9 de outubro de 2014

O Tijolo Bumerangue


Mais uma maravilhosa história de Jorge Bucay, desta vez sobre o efeito autodestrutivo da raiva contida.

 

Naquele dia, eu estava muito irritado. Estava de mau humor e tudo me incomodava. A minha atitude no consultório era pouco produtiva e eu só reclamava Detestava tudo o que fazia e tudo o que tinha. Mas, acima de tudo, estava aborrecido comigo mesmo, como num conto de Papini que o Jorge me leu, naquele dia eu sentia que não conseguia suportar «ser eu mesmo».

— Sou um estúpido — disse-lhe (ou disse para mim próprio). — Um imbecil… Acho que me detesto.
— És detestado por metade da população deste consultório. A outra metade vai contar-te uma história.

Era uma vez um homem que andava sempre com um tijolo na mão. Tinha decidido que, quando alguém o irritasse a ponto de ficar cheio de raiva, lhe daria com o tijolo na cabeça. O método era um bocado agressivo, mas parecia eficaz, não é?

Um dia cruzou-se com um amigo muito prepotente, que lhe falou com maus modos. Fiel à sua decisão, o homem pegou no tijolo e atirou-lho à cabeça.
Não me lembro se lhe acertou ou não. Mas acontece que, depois disso, o facto de ter de ir buscar o tijolo depois de o arremessar lhe pareceu um bocado incómodo.

 Decidiu, então, inventar o «Sistema de Autopreservação do Tijolo», como lhe chamou. Atou uma corda de um metro ao tijolo e saiu para a rua. Isto permitia que o tijolo nunca se afastasse demasiado, mas rapidamente o homem constatou que o novo método também tinha os seus problemas: por um lado, a pessoa destinatária da sua hostilidade tinha de estar a menos de um metro de distância e, por outro, depois de atirar o tijolo, era obrigado a recolher o fio que, além do mais, muitas vezes se enredava e fazia nós, com todas as chatices que daí decorriam.

Foi então que o homem inventou o «Sistema Tijolo III». O protagonista continuava a ser o mesmo tijolo, mas, neste sistema, em vez de estar atado a uma corda, estava atado a um elástico. Agora, o tijolo podia ser lançado uma e outra vez e voltaria sempre para trás, como um bumerangue, pensou o homem.

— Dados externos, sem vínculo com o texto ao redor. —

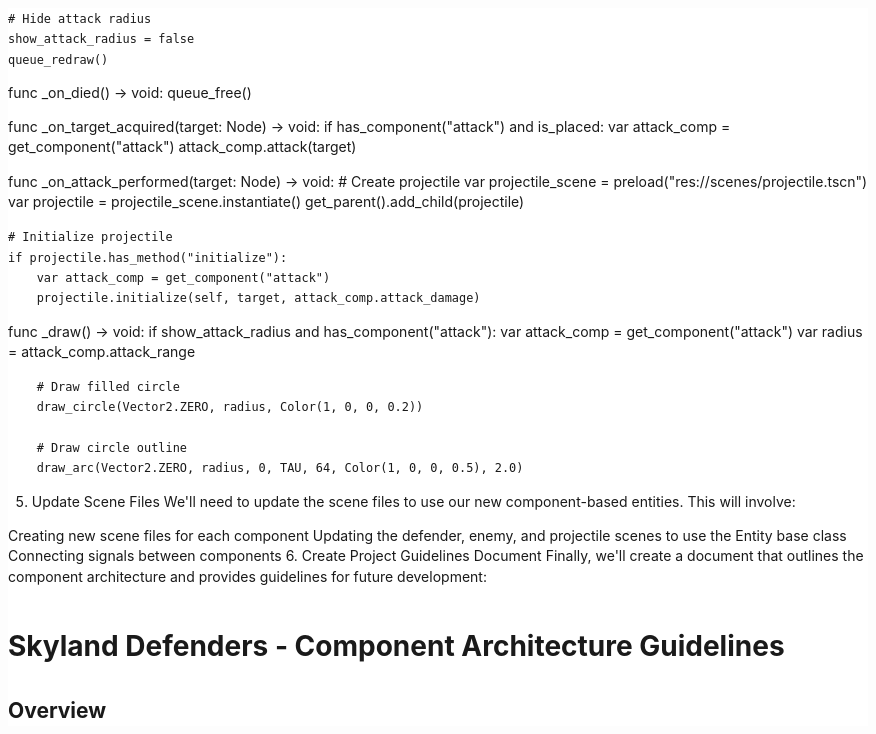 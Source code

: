     # Hide attack radius
    show_attack_radius = false
    queue_redraw()

func _on_died() -> void:
    queue_free()

func _on_target_acquired(target: Node) -> void:
    if has_component("attack") and is_placed:
        var attack_comp = get_component("attack")
        attack_comp.attack(target)

func _on_attack_performed(target: Node) -> void:
    # Create projectile
    var projectile_scene = preload("res://scenes/projectile.tscn")
    var projectile = projectile_scene.instantiate()
    get_parent().add_child(projectile)
    
    # Initialize projectile
    if projectile.has_method("initialize"):
        var attack_comp = get_component("attack")
        projectile.initialize(self, target, attack_comp.attack_damage)

func _draw() -> void:
    if show_attack_radius and has_component("attack"):
        var attack_comp = get_component("attack")
        var radius = attack_comp.attack_range
        
        # Draw filled circle
        draw_circle(Vector2.ZERO, radius, Color(1, 0, 0, 0.2))
        
        # Draw circle outline
        draw_arc(Vector2.ZERO, radius, 0, TAU, 64, Color(1, 0, 0, 0.5), 2.0)
5. Update Scene Files
We'll need to update the scene files to use our new component-based entities. This will involve:

Creating new scene files for each component
Updating the defender, enemy, and projectile scenes to use the Entity base class
Connecting signals between components
6. Create Project Guidelines Document
Finally, we'll create a document that outlines the component architecture and provides guidelines for future development:

# Skyland Defenders - Component Architecture Guidelines

## Overview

Quando saiu de casa e recebeu a primeira agressão, atirou o tijolo. Mas foi um fracasso total: quando o elástico entrou em acção, o tijolo voltou para trás e acertou em cheio na cabeça do próprio homem.
Tornou a tentar e levou segunda vez com o tijolo na cabeça por ter medido mal a distância.
À terceira, foi por ter atirado o tijolo fora de tempo.
A quarta vez foi muito sui generis, porque, depois de ter decidido bater na vítima, arrependeu-se e tentou protegê-la, acabando por levar com o tijolo na cara.
Ficou com um galo enorme…

Nunca se soube porque é que o homem nunca conseguiu acertar com o tijolo em alguém: se foi por causa das pancadas que levou, ou se por uma alteração no seu ânimo.
Todas as pancadas acabaram sempre por ser auto-infligidas.

 -  Chama-se a este mecanismo retroflexão: basicamente porque consiste em proteger os outros da nossa própria agressividade. Sempre que o pomos em prática, a nossa energia agressiva e hostil detém-se antes de chegar ao outro, através de uma barreira que nós impomos a nós próprios. Esta barreira não absorve o impacto, limita-se a reflecti-lo. E toda essa irritação, todo esse mau humor e agressividade se viram contra nós mesmos, através de comportamentos reais de auto-agressão (danos físicos, comida em excesso, consumo de drogas, correr riscos desnecessários) e, outras vezes, através de emoções ou sentimentos dissimulados (depressão, culpa, somatização).

É muito provável que um utópico ser humano «iluminado», lúcido e íntegro nunca se irrite. Seria óptimo para nós se nunca perdesse-as estribeiras, no entanto, uma vez que sentimos raiva, ira ou irritação, a única maneira de nos livrarmos delas é arrancando-as cá para fora transformadas em acção. Caso contrário, a única coisa que conseguimos, mais cedo ou mais tarde, é irritarmo-nos com nós próprios.